Dieses Bild berührt mich sehr.
Ein Leuchtturm, der einem in Seenot geratenem Schiffchen helfen soll, kann dieses nur, wenn er standfest ist und mit einer breit aufgestellten Beleuchtung und ausreichend Energie ausgestattet ist.
Einem in Seenot geratenem Schiffchen sollte bewusst sein, an welchem Leuchtturm es sich orientieren kann und welches Ufer es erreichen möchte. Wenn zu viele Lichtquellen leuchten, kann das Schiffchen leicht die Orientierung verlieren. Damit Kinder eine gute innere Balance wahren können, benötigen sie Eltern, die für sie ein sicherer Hafen sein können und die auch dann noch Sicherheit ausstrahlen können, wenn sie selber mal verunsichert sind.

 

Wer mit sich selber im Gleichgewicht ist, kann ausgleichend wirken. Eltern, die eine gute Orientierung haben können Leuchtturm und sicherer Hafen sein. In meinen Beratungen und Kursen versuche ich Eltern darin zu unterstützen, authentisch zu sein und den Kurs zu finden, den sie für ihren persönlichen Familienhafen benötigen.
Wenn die innere Balance gefunden ist, lohnt es sich, auch noch auf die äußere Balance zu sehen.

 

Für die Reifung des Gleichgewichtssinnes ist es wichtig, Kinder zu wiegen, zu schaukeln, zu tragen. Durch das Schaukeln kann sich der Gleichgewichtssinn optimal entwickeln, so dass die Kinder später leichtfüßig balancieren können. Balancieren zu können ist wichtig, um später sicher Rad fahren zu können und dabei in einer Gefahrensituation reaktionsschnell zu sein.
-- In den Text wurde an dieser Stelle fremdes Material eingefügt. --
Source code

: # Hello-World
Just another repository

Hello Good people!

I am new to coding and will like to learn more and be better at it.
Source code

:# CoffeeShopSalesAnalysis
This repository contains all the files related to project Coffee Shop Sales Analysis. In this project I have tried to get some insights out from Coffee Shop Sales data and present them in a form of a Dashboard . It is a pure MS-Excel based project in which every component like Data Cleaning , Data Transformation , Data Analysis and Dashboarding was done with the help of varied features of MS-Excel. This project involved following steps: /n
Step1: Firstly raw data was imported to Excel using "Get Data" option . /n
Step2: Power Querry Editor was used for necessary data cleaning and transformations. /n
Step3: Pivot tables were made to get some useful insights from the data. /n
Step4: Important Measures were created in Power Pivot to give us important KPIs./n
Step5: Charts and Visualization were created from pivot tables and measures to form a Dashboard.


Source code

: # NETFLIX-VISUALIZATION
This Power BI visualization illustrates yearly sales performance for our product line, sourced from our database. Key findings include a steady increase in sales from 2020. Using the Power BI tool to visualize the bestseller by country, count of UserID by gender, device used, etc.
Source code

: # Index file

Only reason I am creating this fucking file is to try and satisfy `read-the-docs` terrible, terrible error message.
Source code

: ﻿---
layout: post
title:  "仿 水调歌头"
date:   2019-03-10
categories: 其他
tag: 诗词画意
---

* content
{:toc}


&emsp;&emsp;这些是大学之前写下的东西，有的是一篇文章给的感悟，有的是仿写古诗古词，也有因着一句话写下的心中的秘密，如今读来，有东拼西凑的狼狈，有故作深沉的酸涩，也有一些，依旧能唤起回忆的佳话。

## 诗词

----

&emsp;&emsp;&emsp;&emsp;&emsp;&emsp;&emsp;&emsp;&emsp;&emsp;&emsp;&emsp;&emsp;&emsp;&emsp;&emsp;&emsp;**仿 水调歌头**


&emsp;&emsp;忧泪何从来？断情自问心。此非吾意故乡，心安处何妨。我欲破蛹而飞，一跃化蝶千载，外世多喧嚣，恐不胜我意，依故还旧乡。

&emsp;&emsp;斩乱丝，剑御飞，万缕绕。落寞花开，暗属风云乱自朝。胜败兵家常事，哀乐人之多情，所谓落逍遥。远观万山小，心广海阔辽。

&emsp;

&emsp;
Mit schaukeln meine ich ein Wiegen wie im Wasser, bei dem man besonders den Babys auch immer wieder Pausen zu gesteht. Ein Dauergewippe in einer motorisierten Federwiege und auch das Auf und Ab, welches ich oft bei Eltern unruhiger Kinder beobachte, ist damit nicht gemeint. Ein Schaukeln, was als vordergründiges Ziel ein Ablenken oder Be-„Ruhigen“ des Kindes zur Folge hat, führt eher dazu, dass die Kinder überstimuliert werden. Zu viel Karussell fahren auf einmal tut auch Erwachsenen nicht gut. Wer dieses Thema vertiefen möchte, kann gerne meinen Artikel „Weinen oder der Umgang mit Tränen“, den ihr in meinem Blog findet, lesen.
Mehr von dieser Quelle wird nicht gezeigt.